═══ DATA FOR THE TASK

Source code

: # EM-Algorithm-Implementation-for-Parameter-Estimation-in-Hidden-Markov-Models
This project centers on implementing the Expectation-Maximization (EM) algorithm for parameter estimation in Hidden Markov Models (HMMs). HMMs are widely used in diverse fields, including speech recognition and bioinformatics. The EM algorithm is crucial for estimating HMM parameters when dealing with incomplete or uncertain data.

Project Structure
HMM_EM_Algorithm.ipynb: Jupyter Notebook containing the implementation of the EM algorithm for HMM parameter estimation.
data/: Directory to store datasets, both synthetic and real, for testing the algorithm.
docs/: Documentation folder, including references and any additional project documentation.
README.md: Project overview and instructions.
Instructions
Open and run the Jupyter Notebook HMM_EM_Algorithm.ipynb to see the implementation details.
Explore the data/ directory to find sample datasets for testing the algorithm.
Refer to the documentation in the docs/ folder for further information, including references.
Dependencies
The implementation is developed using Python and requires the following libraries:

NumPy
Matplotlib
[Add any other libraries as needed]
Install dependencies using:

══════

● ABOUT THIS EXERCISE
Find the word "testing" in the data and show each line that holds it.

● PROBLEM SOLUTION
data/: Directory to store datasets, both synthetic and real, for testing the algorithm.
Explore the data/ directory to find sample datasets for testing the algorithm.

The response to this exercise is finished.